Instances repésentatives du personnel

- Auteur(e) : Ali-Mehdi Oucherif et Evdokia Maria Liakopoulou

La chambre sociale de la Cour de cassation a pu, en date du 19 janvier 2022, se pencher sur l'éligibilité du salarié titulaire d'une délégation de pouvoirs de l'employeur aux élections professionnelles du CSE.

En l’espèce, un syndicat avait présenté une candidate occupant le poste de responsable sécurité de l’établissement, en vue d’une élection de la délégation du personnel du comité social et économique (CSE). Un autre syndicat avait par la suite saisi le tribunal d'instance d'une demande d'annulation de cette candidature. La candidate ayant été élue, ce même syndicat a par la suite saisi le tribunal en annulation de cette élection.

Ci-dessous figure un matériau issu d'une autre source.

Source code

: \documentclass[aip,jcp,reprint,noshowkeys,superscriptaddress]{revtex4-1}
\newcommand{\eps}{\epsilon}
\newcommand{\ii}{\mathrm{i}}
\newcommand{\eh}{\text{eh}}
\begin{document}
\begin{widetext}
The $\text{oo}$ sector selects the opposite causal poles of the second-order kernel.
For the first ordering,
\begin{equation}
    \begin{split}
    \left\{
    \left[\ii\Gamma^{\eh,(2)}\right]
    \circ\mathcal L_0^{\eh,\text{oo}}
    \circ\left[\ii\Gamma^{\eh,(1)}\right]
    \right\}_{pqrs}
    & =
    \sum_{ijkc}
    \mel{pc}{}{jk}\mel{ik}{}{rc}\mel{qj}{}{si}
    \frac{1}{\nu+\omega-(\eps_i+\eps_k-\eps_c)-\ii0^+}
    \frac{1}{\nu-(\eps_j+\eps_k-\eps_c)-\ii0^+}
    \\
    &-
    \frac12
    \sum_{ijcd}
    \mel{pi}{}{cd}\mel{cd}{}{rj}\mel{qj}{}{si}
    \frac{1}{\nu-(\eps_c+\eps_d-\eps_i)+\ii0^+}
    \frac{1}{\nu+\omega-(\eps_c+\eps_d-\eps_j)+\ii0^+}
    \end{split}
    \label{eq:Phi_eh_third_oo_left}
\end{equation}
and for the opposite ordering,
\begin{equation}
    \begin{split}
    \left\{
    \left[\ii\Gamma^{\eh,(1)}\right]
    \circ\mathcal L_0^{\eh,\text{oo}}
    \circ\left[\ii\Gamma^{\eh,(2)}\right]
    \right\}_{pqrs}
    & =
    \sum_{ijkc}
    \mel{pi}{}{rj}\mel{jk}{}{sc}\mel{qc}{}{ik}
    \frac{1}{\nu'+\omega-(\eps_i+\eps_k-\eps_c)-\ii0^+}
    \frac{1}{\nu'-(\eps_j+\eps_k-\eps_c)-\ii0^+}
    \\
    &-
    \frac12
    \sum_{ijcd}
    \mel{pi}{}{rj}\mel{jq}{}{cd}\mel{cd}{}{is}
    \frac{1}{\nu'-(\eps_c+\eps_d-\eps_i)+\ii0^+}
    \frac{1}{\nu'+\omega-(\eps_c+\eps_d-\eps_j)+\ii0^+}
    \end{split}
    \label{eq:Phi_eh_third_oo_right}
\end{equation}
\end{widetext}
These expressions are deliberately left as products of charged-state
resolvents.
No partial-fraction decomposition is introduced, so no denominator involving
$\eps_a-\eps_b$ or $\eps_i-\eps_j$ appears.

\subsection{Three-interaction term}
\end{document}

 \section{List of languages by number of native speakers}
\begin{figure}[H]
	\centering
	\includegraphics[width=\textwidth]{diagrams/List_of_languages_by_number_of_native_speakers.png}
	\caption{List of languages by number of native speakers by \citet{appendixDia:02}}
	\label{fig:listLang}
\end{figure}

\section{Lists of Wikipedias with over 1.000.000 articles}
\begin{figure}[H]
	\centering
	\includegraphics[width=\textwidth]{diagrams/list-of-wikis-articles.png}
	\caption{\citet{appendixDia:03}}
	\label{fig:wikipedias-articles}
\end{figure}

Le syndicat considère en effet que :

  • Les premiers juges devraient rechercher si la candidate en question représentait l’employeur devant les institutions représentatives du personnel, même en absence de délégation écrite de pouvoir l’ayant comme bénéficiaire ;
  • La candidate en question ne peut pas être éligible au CSE en étant, dans le même temps, membre de droit de ce même comité avec voix consultative en sa qualité de responsable interne du service de sécurité et d’hygiène.

La Cour de Cassation, en s’appuyant sur une jurisprudence constante, admet que : «ne peuvent exercer un mandat de représentation, les salariés qui, soit disposent d’une délégation écrite particulière d’autorité leur permettant d’être assimilés au chef d’entreprise, soit représentent effectivement leur employeur devant les institutions représentatives du personnel ou exercent au niveau de l’entreprise à l’égard des représentants du personnel les obligations relevant exclusivement du chef d’entreprise». 

Or, en se basant sur l'article L. 2314-3 du code du travail, la Cour considère que «le responsable interne du service de sécurité et des conditions de travail, ou, à défaut, l'agent chargé de la sécurité et des conditions de travail, assiste aux réunions du comité social et économique en matière de santé, de sécurité ou des conditions de travail, prévues aux deux premiers alinéas de l'article L. 2315-27 du même code, et, le cas échéant, aux réunions de la commission santé, sécurité et conditions de travail, avec voix consultative». Elle admet donc que  «dès qu'ils interviennent de façon ponctuelle lors de ces réunions afin d'éclairer les membres du comité social et économique et disposent d'une voix seulement consultative, le responsable du service de sécurité et des conditions de travail, ainsi que l'agent chargé de la sécurité et des conditions de travail, ne représentent pas l'employeur devant les institutions représentatives du personnel». La Cour de cassation en conclut donc qu'ils sont éligibles au CSE.

Conséquemment, la Cour rejette la demande d’annulation de la candidature à l'élection des membres du CSE en indiquant que la salariée ne disposait pas, en l’espèce, d'une délégation de pouvoirs de l'employeur.

Cette décision fait écho à une décision QPC du 19 novembre 2021 où le Conseil Constitutionnel avait déjà pu censurer un article au motif que l’exclusion de la qualité d’électeurs des salariés titulaires d’une délégation de pouvoir ou d’un pouvoir de représentation était contraire au principe de la liberté des travailleurs garanti par le texte constitutionnel.

Si, dans cet arrêt, la Cour de Cassation ne se penche pas, depuis la décision du Conseil Constitutionnel, sur le caractère d'électeur des salariés titulaires de la délégation de pouvoirs de l’employeur, elle ajoute des limites face à leur éligibilité.

 

Cass. soc., 19 janvier 2022, n° 19-25.982.